We were young (maybe too young) when we got married. I was 22, she was 21. I didn’t know myself. I was 22. Yet I committed that the me that would be in 30 or 40 years from then would love the her that would be 30 or 40 years from then. As I think about how wrong that could have gone, I shudder. I feel enormously grateful that the woman I married has only become more loving, gracious, wise, brilliant, and beautiful with time.
But what if she had not? What if she had become petulant, grumpy, bitter, and cutting? (I certainly am aware that I could have turned that way myself, too). Now, you might think that this could be avoided by delaying marriage until 24 or 30 (or 40). But do we ever know who we will be in 30 years? Why make a lifelong commitment at all?

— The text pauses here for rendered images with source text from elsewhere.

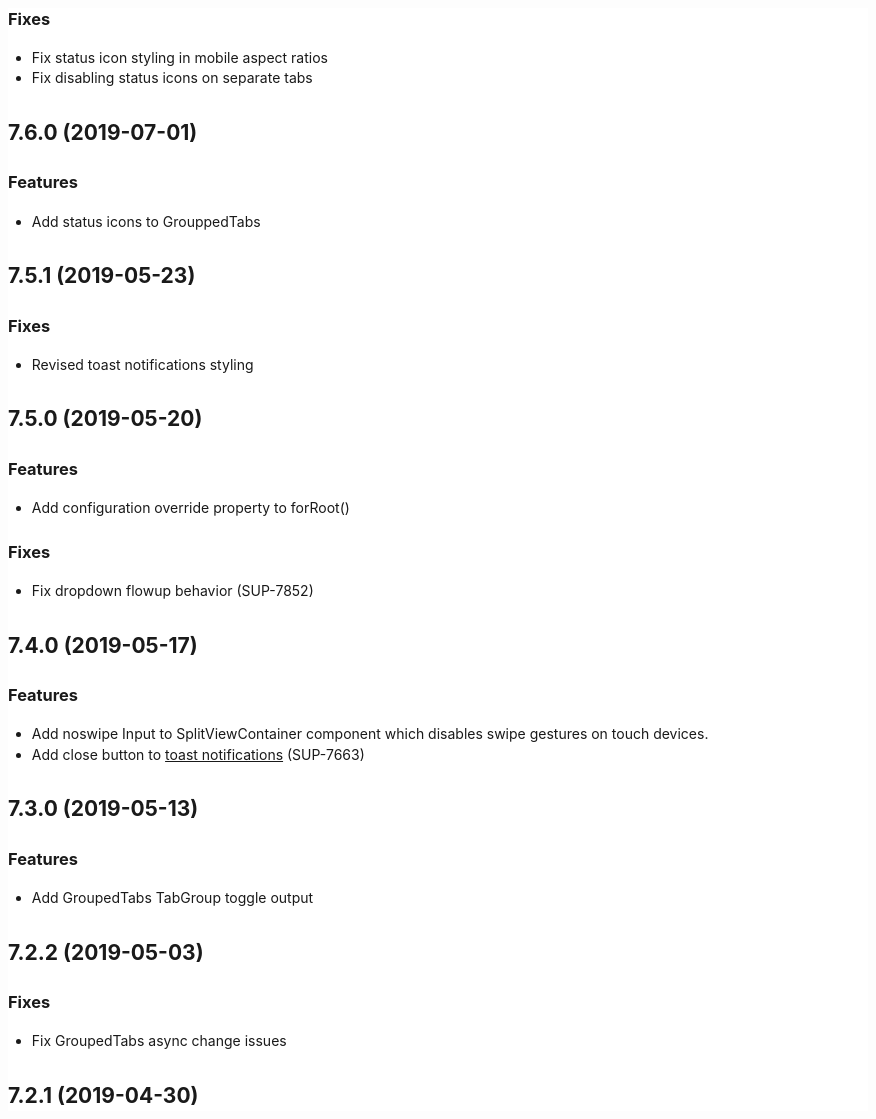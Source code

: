 ### Fixes

* Fix status icon styling in mobile aspect ratios
* Fix disabling status icons on separate tabs

## 7.6.0 (2019-07-01)

### Features

* Add status icons to GrouppedTabs

## 7.5.1 (2019-05-23)

### Fixes

* Revised toast notifications styling

## 7.5.0 (2019-05-20)

### Features

* Add configuration override property to forRoot()

### Fixes

* Fix dropdown flowup behavior (SUP-7852)

## 7.4.0 (2019-05-17)

### Features

* Add noswipe Input to SplitViewContainer component which disables swipe gestures on touch devices.
* Add close button to [toast notifications](https://gentics.github.io/gentics-ui-core/#/notification) (SUP-7663)

## 7.3.0 (2019-05-13)

### Features

* Add GroupedTabs TabGroup toggle output

## 7.2.2 (2019-05-03)

### Fixes

* Fix GroupedTabs async change issues

## 7.2.1 (2019-04-30)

I have looked at a variety of statistics this week on divorce, and while they might differ on the exact extent, they all basically agree that divorce is widespread in both the general culture and the Christian community, suggesting that a great many people cannot (or at least do not) fulfill the “til death do us part” vow they made. These statistics (“50% of marriages end in divorce!”) create fear that often leads to defensiveness – we feel compelled to “protect” marriage, afraid that our children will see our example and abandon an institution God created in the earliest human relationship. (Nevermind that humans in all places at all times have married, we must protect it!)
C.S. Lewis once said that a sign the gospel is true is that it has that peculiar quality that only true things have, that it is too odd to have been invented. It seems marriage is the same way. It is too odd of an institution, with too great of a natural pull, to have any origin other than from the divine. And if that is true, we must not be so silly as to put ourselves in a position of authority over it.